» WORK TASK:
Determine how many lines of the listing contain the word "Compositors". The reply is that number alone.

******

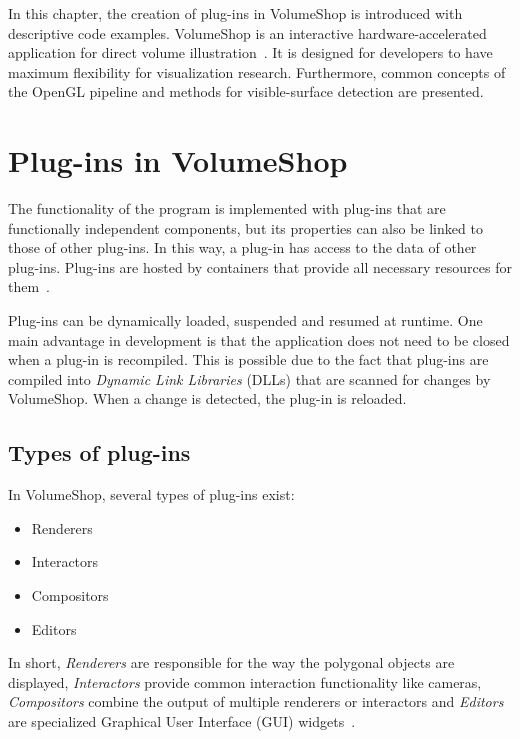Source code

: 
In this chapter, the creation of plug-ins in VolumeShop is introduced with descriptive code examples. VolumeShop is an interactive hardware-accelerated application for direct volume illustration~\cite{proc:volumeshop}. It is designed for developers to have maximum flexibility for visualization research. Furthermore, common concepts of the OpenGL pipeline and methods for visible-surface detection are presented. 

\section{Plug-ins in VolumeShop}
The functionality of the program is implemented with plug-ins that are functionally independent components, but its properties can also be linked to those of other plug-ins. In this way, a plug-in has access to the data of other plug-ins. Plug-ins are hosted by containers that provide all necessary resources for them~\cite{misc:volumeshop101}.

Plug-ins can be dynamically loaded, suspended and resumed at runtime. One main advantage in development is that the application does not need to be closed when a plug-in is recompiled. This is possible due to the fact that plug-ins are compiled into \emph{Dynamic Link Libraries} (DLLs) that are scanned for changes by VolumeShop. When a change is detected, the plug-in is reloaded.

\subsection{Types of plug-ins}
In VolumeShop, several types of plug-ins exist:
\begin{itemize}
	\item Renderers
	\item Interactors
	\item Compositors
	\item Editors
\end{itemize}

In short, \emph{Renderers} are responsible for the way the polygonal objects are displayed, \emph{Interactors} provide common interaction functionality like cameras, \emph{Compositors} combine the output of multiple renderers or interactors and \emph{Editors} are specialized Graphical User Interface (GUI) widgets~\cite{misc:volumeshop101}.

******

» RESPONSE BELOW:
2